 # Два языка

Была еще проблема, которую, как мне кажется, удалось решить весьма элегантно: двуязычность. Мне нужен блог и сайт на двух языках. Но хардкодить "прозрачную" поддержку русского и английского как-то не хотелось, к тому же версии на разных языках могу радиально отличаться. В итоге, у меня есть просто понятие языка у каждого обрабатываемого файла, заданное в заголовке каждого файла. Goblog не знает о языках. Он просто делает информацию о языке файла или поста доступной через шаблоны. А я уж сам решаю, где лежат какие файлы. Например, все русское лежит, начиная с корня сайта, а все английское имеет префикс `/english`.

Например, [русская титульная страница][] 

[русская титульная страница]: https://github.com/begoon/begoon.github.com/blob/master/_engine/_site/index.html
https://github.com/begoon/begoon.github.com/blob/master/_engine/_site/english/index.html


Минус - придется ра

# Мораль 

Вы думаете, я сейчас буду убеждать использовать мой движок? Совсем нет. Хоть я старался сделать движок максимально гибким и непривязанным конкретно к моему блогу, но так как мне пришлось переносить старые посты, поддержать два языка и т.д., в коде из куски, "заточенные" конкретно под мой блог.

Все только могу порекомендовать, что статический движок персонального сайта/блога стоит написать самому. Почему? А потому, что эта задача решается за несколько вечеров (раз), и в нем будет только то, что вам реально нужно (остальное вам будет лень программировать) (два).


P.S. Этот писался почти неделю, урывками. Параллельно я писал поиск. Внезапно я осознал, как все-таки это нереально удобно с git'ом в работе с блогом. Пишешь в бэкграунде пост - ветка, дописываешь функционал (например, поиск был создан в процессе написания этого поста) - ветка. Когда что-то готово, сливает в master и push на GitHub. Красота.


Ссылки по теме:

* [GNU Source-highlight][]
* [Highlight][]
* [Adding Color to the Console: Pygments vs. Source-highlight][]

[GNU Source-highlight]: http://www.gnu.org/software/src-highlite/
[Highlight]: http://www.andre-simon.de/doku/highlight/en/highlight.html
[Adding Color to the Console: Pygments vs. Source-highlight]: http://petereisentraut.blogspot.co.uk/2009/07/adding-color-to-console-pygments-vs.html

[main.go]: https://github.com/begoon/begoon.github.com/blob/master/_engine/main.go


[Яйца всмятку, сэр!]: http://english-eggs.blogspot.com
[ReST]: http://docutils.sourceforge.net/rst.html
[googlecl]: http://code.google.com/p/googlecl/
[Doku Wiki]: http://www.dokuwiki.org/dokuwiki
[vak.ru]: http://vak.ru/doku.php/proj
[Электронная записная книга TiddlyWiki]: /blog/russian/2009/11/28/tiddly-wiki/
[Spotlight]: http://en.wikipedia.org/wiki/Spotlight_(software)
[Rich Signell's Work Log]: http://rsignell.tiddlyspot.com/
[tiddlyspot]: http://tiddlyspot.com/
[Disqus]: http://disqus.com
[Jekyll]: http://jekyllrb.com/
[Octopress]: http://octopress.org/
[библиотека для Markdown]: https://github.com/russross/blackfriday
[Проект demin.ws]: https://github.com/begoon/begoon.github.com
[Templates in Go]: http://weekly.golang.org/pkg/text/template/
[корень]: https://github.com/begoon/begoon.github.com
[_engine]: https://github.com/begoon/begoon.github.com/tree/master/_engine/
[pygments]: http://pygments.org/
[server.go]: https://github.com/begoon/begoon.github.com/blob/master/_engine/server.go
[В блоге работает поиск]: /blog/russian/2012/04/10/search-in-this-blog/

..............................

Work item: Lines containing the string "Console" in the entries above should be counted. State that number alone.

Exercise response: 2